> _Instructions for the task_
Only the lines from the one that contains "Contrary to the" through the final line of the entries should be repeated, exactly as written.

Rendered images with source text
☆ ☆ ☆

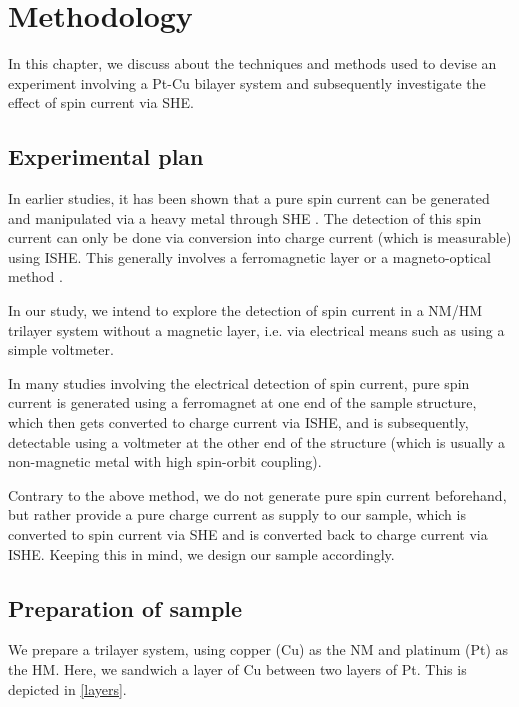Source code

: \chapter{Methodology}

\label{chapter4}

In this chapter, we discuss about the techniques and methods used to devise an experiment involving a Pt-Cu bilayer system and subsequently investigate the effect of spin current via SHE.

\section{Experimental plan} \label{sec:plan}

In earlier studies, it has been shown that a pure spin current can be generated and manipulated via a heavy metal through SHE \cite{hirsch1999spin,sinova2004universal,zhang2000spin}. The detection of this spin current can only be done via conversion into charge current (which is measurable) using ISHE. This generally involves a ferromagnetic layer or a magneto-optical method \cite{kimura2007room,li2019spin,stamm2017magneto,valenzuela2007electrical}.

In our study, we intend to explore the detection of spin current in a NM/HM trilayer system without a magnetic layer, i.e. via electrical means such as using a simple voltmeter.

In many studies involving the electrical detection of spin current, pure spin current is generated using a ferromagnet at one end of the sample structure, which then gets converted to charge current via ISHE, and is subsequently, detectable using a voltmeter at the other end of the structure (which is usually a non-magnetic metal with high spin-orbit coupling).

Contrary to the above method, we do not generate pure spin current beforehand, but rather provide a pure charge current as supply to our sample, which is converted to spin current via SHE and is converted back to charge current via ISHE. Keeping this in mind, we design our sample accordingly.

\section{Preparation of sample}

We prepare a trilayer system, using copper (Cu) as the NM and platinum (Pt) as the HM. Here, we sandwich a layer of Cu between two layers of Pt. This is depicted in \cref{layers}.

☆ ☆ ☆

> _Problem solution_
Contrary to the above method, we do not generate pure spin current beforehand, but rather provide a pure charge current as supply to our sample, which is converted to spin current via SHE and is converted back to charge current via ISHE. Keeping this in mind, we design our sample accordingly.

\section{Preparation of sample}

We prepare a trilayer system, using copper (Cu) as the NM and platinum (Pt) as the HM. Here, we sandwich a layer of Cu between two layers of Pt. This is depicted in \cref{layers}.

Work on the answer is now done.